The cut in advertising budgets dealt a blow to glossy magazines. In January 2015, the last issues of Esquire Ukraine, National Geographic, Harper’s Bazaar, Men’s Health and Domashniy Ochag (Hearth and Home) will be released. This information was posted on the website of the mother company Sanoma Media Holding based in Finland.
“As a result of strategic changes announced on October 31, 2013, Sanoma decided to suspend its operations in Ukraine upon agreement with all of its shareholders and licensed partners,” it reads in the statement.
Marketing Director of UMH Publishing Natalia Boyko says Sanoma Media is suspending its operations in Eastern Europe and Russia. “The company is focusing on more mature markets, such as Finland and the Netherlands,” she explained.
Cosmopolitan Ukraine magazine was also in the portfolio of Sanoma Media Ukraine.
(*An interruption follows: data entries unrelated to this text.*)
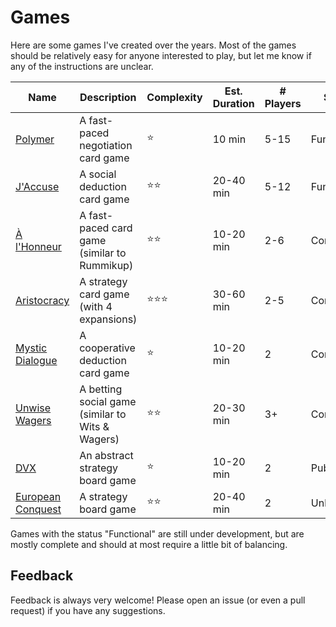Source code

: # Games

Here are some games I've created over the years. Most of the games should be relatively easy for anyone interested to play, but let me know if any of the instructions are unclear.

| Name                                                | Description                                      | Complexity | Est. Duration | # Players | Status     | Release Date   | 
|-----------------------------------------------------|--------------------------------------------------|------------|--------------|---------|------------|----------------|
| [Polymer](Polymer/README.md)                        | A fast-paced negotiation card game               | ⭐️         | 10 min       | 5-15    | Functional | September 2023 |
| [J'Accuse](JAccuse/README.md)                       | A social deduction card game                     | ⭐️⭐️       | 20-40 min    | 5-12    | Functional | Spring 2023    |
| [À l'Honneur](À%20l'Honneur/README.md)              | A fast-paced card game (similar to Rummikup)     | ⭐️⭐️       | 10-20 min    | 2-6     | Completed  | December 2022  |
| [Aristocracy](Aristocracy/README.md)                | A strategy card game (with 4 expansions)         | ⭐️⭐️⭐️️    | 30-60 min    | 2-5     | Completed  | Summer 2018    |
| [Mystic Dialogue](Mystic%20Dialogue/README.md)      | A cooperative deduction card game                | ⭐️         | 10-20 min    | 2       | Completed  | February 2022  |
| [Unwise Wagers](Unwise%20Wagers/README.md)          | A betting social game (similar to Wits & Wagers) | ⭐️⭐️       | 20-30 min    | 3+      | Completed  | March 2023     |
| [DVX](DVX/README.md)                                | An abstract strategy board game                  | ⭐️         | 10-20 min    | 2       | Published  | April 2015     |
| [European Conquest](European%20Conquest/README.md)  | A strategy board game                            | ⭐️⭐️      | 20-40 min    | 2       | Unbalanced | Spring 2012    |

Games with the status "Functional" are still under development, but are mostly complete and should at most require a little bit of balancing.


## Feedback

Feedback is always very welcome! Please open an issue (or even a pull request) if you have any suggestions.

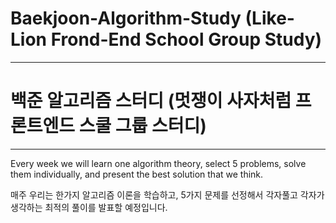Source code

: # Baekjoon-Algorithm-Study (Like-Lion Frond-End School Group Study)
---
# 백준 알고리즘 스터디 (멋쟁이 사자처럼 프론트엔드 스쿨 그룹 스터디)
---
Every week we will learn one algorithm theory, select 5 problems, solve them individually, and present the best solution that we think.

매주 우리는 한가지 알고리즘 이론을 학습하고, 5가지 문제를 선정해서 각자풀고 각자가 생각하는 최적의 풀이를 발표할 예정입니다.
The Hearst Shkulev Media publishing house received the licensed right for its publication. “We were granted this right from Hearst. This is a new agreement. We did not buy anything from Sanoma. In Ukraine, we were not interested in any publications other than Cosmopolitan,” said President of Hearst Shkulev Ukraine Viktor Shkulev in an interview for TASS. Starting in February of next year, Cosmpolitan will be published by the Hearst Shkulev Ukraine publishing house, says Boyko.
Loss of gloss
The exit of Sanoma Media Ukraine is an alarming signal for the market. “Glossy magazines have always been a stable segment in which the lowest losses of advertising budgets were observed,” General Director of the Ukrainian Publishers’ Association Oleksiy Pohorelov assures. In the period January-September of this year, data of the Zenith Optimedia Ukrainian advertising agency shows that advertising budgets in print media fell by 32% compared to the same period last year. The cut in advertising budgets dealt the hardest blow to print media – the majority of advertisers reduced their expenses and some even pulled out of the print media market, says Director of Press and Radio of the ADV Group Ukraine Lesya Kostromina.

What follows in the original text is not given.